Yesterday’s Irish Examiner carried an article on the report into salary levels in Irish banks.
Taxpayers, through the finance minister, are the owners of two banks and part owners of a third.
According to the Mercer report, there are 2,199 senior management members in AIB on salaries in excess of €100,000, eight on an average €434,000. In Bank of Ireland, there are 103 executives on salaries of €250,000 and eight on €517,000. In PTSB, there are 20 on €220,000 and nine on €269,000. The packages for the CEOs are AIB, €468,000, Bank of Ireland, €776,000 and, PTSB, €460,000.
In any man’s language those are good packages particularly for those above the €200k mark. But because those packages are not akin to the enormous pre-meltdown packages does not mean they are fair or that the number of people getting those salaries merits such consideration.
Pre meltdown packages such as the $108m for one guy alone beggar belief.
For the recipient it was like winning the New York lottery and for what? It would be bad enough if salaries that read like telephone numbers were the exception. However, unjustifiable salaries were and unfortunately are again becoming the rule amongst the higher echelons of the financial services industry and indeed many other public companies.
The world seems to have forgotten so quickly that the financial services industry was the single major player in causing the financial industry to implode.

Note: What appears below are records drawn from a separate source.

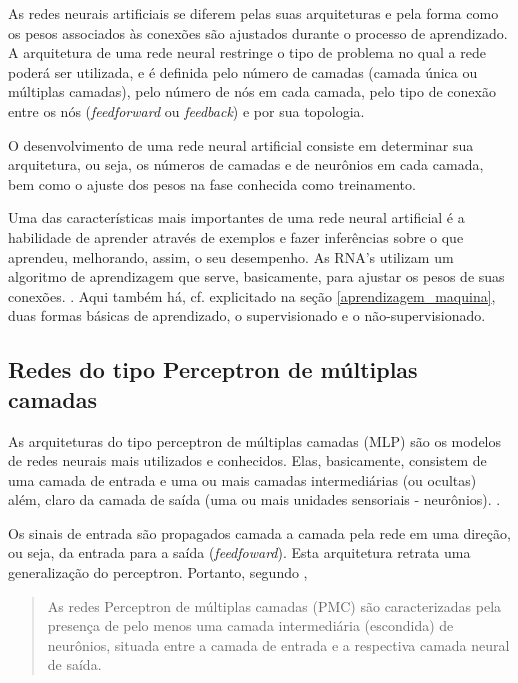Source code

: As  redes  neurais  artificiais  se  diferem  pelas  suas arquiteturas e pela forma como os pesos associados às conexões são ajustados durante o processo de aprendizado.	A arquitetura de uma rede neural restringe o tipo de problema no qual a rede poderá ser utilizada, e é definida pelo  número  de  camadas  (camada única  ou múltiplas camadas), pelo número de nós em cada camada, pelo tipo de conexão entre os nós (\textit{feedforward} ou \textit{feedback}) e por sua topologia. \cite[p. 46-49]{haykin_redes_2001}

O desenvolvimento de uma rede neural artificial consiste em determinar sua arquitetura, ou seja, os números de camadas e de neurônios em cada camada, bem como o ajuste dos pesos na fase conhecida como treinamento.\cite{hagan_neural_1996} \cite{haykin_redes_2001}

Uma das características mais importantes de uma rede neural artificial é a habilidade de aprender através de exemplos e fazer inferências sobre o que aprendeu, melhorando, assim, o seu desempenho. As RNA's utilizam um algoritmo de aprendizagem que serve, basicamente, para ajustar os pesos de suas conexões. \cite{haykin_redes_2001} \cite{ferneda_redes_2006} \cite{lima_ia_2016} \cite{Norvig2013}. Aqui também há, cf. explicitado na seção \ref{aprendizagem_maquina}, duas formas básicas de aprendizado, o supervisionado e o não-supervisionado.

\subsection{Redes do tipo Perceptron de múltiplas camadas}
As arquiteturas do tipo perceptron de múltiplas camadas (MLP) são os modelos de redes neurais mais utilizados e conhecidos. Elas, basicamente, consistem de uma camada de entrada e uma ou mais camadas intermediárias (ou ocultas) além, claro da camada de saída (uma ou mais unidades sensoriais - neurônios). \cite{haykin_redes_2001}.

Os sinais de entrada são propagados camada a camada pela rede em uma direção, ou seja, da entrada para a saída (\textit{feedfoward}). Esta arquitetura retrata uma generalização do perceptron. Portanto, segundo \cite[p. 26]{silva_redes_2016}, \begin{quote}
	As redes Perceptron de múltiplas camadas (PMC) são caracterizadas pela presença de pelo menos uma camada intermediária (escondida) de neurônios, situada entre a camada de entrada e a respectiva camada neural de saída.
\end{quote}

We have seen the devastation that light touch regulation, banking greed and political expediency has created. Hundreds of thousands of jobs have been lost. People are unable to pay their mortgages. Property prices have taken a massive dive and thousands are in negative equity. Emigration is back to that which prevailed in the 1950s and ‘80s. No house is immune.

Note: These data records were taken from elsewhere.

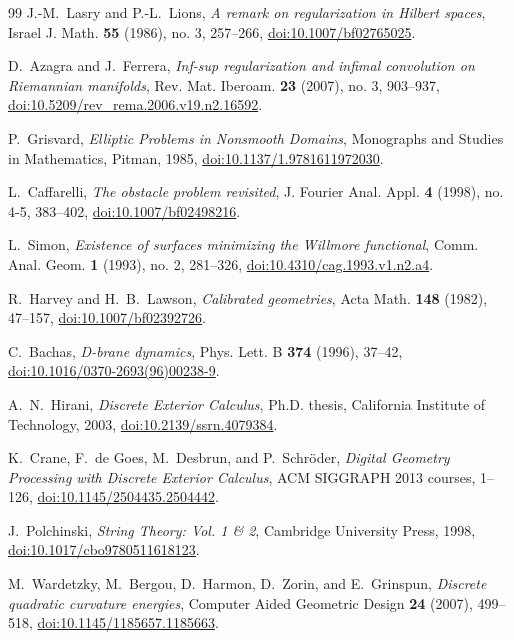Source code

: \documentclass[11pt,reqno]{amsart}
\theoremstyle{definition}
\numberwithin{equation}{section}
\begin{document}
\begin{thebibliography}{99}
J.-M.~Lasry and P.-L.~Lions,
\emph{A remark on regularization in Hilbert spaces},
Israel J. Math. \textbf{55} (1986), no. 3, 257--266, \href{https://doi.org/10.1007/bf02765025}{doi:10.1007/bf02765025}.

D.~Azagra and J.~Ferrera,
\emph{Inf-sup regularization and infimal convolution on Riemannian manifolds},
Rev. Mat. Iberoam. \textbf{23} (2007), no. 3, 903--937, \href{https://doi.org/10.5209/rev_rema.2006.v19.n2.16592}{doi:10.5209/rev\_rema.2006.v19.n2.16592}.

P.~Grisvard,
\emph{Elliptic Problems in Nonsmooth Domains},
Monographs and Studies in Mathematics, Pitman, 1985, \href{https://doi.org/10.1137/1.9781611972030}{doi:10.1137/1.9781611972030}.

L.~Caffarelli,
\emph{The obstacle problem revisited},
J. Fourier Anal. Appl. \textbf{4} (1998), no. 4-5, 383--402, \href{https://doi.org/10.1007/bf02498216}{doi:10.1007/bf02498216}.

L.~Simon,
\emph{Existence of surfaces minimizing the Willmore functional},
Comm. Anal. Geom. \textbf{1} (1993), no. 2, 281--326, \href{https://doi.org/10.4310/cag.1993.v1.n2.a4}{doi:10.4310/cag.1993.v1.n2.a4}.

R.~Harvey and H.~B.~Lawson,
\emph{Calibrated geometries},
Acta Math. \textbf{148} (1982), 47--157, \href{https://doi.org/10.1007/bf02392726}{doi:10.1007/bf02392726}.

C.~Bachas,
\emph{D-brane dynamics},
Phys. Lett. B \textbf{374} (1996), 37--42, \href{https://doi.org/10.1016/0370-2693(96)00238-9}{doi:10.1016/0370-2693(96)00238-9}.

A.~N.~Hirani,
\emph{Discrete Exterior Calculus},
Ph.D. thesis, California Institute of Technology, 2003, \href{https://doi.org/10.2139/ssrn.4079384}{doi:10.2139/ssrn.4079384}.

K.~Crane, F.~de Goes, M.~Desbrun, and P.~Schr{\"o}der,
\emph{Digital Geometry Processing with Discrete Exterior Calculus},
ACM SIGGRAPH 2013 courses, 1--126, \href{https://doi.org/10.1145/2504435.2504442}{doi:10.1145/2504435.2504442}.

J.~Polchinski,
\emph{String Theory: Vol. 1 \& 2},
Cambridge University Press, 1998, \href{https://doi.org/10.1017/cbo9780511618123}{doi:10.1017/cbo9780511618123}.

M.~Wardetzky, M.~Bergou, D.~Harmon, D.~Zorin, and E.~Grinspun,
\emph{Discrete quadratic curvature energies},
Computer Aided Geometric Design \textbf{24} (2007), 499--518, \href{https://doi.org/10.1145/1185657.1185663}{doi:10.1145/1185657.1185663}.

\end{thebibliography}
\end{document}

Uncertainty and despair abound. Why? Because the citizens of this country have bailed out the banks to the tune of €64bn, for which we will be paying back for what will seem like forever.
Government, in an effort to make up the shortfall in income tax revenue, is adding stealth taxes like they are going out of fashion.
We are borrowing between €12bn and €15bn per year just to stand still. That accumulation for however long we are not making ends meet and the €64bn have to be paid back.
For a couple of years, banks, particularly in the US, kept their heads down, took government support, and rebuilt their companies. Now the financial services guys and gals are off again like nothing happened.
It’s in that context that an agreement was reached in Brussels to cap banker’s bonuses, specifically that individuals could earn a maximum bonus of one times his or her annual salary except where shareholders specifically agreed to permit a payment up to twice the base salary.
There’s only one weakness, and that is corporate shareholders will always agree to pay exorbitant packages because it’s in their own self-interest, as in, what goes around comes around.
Undoubtedly, our wonderful bankers will find ways around this cap. They always do but for now, it’s a start at stopping the rot.
It’s a pity that Mercer ‘found’ that the CEOs were paid less than their peers in other sectors. One wonders if success, as measured by the impact on the rest of us, at running their respective businesses was considered.
We really do need to get back to the real world where people are rewarded for what they deliver to society, not for gambling with other peoples’ money.
It’s not looking good though, as Michael Noonan, when demanding that the banks cut their pay packages further, stopped short of recommending senior executive pay cuts.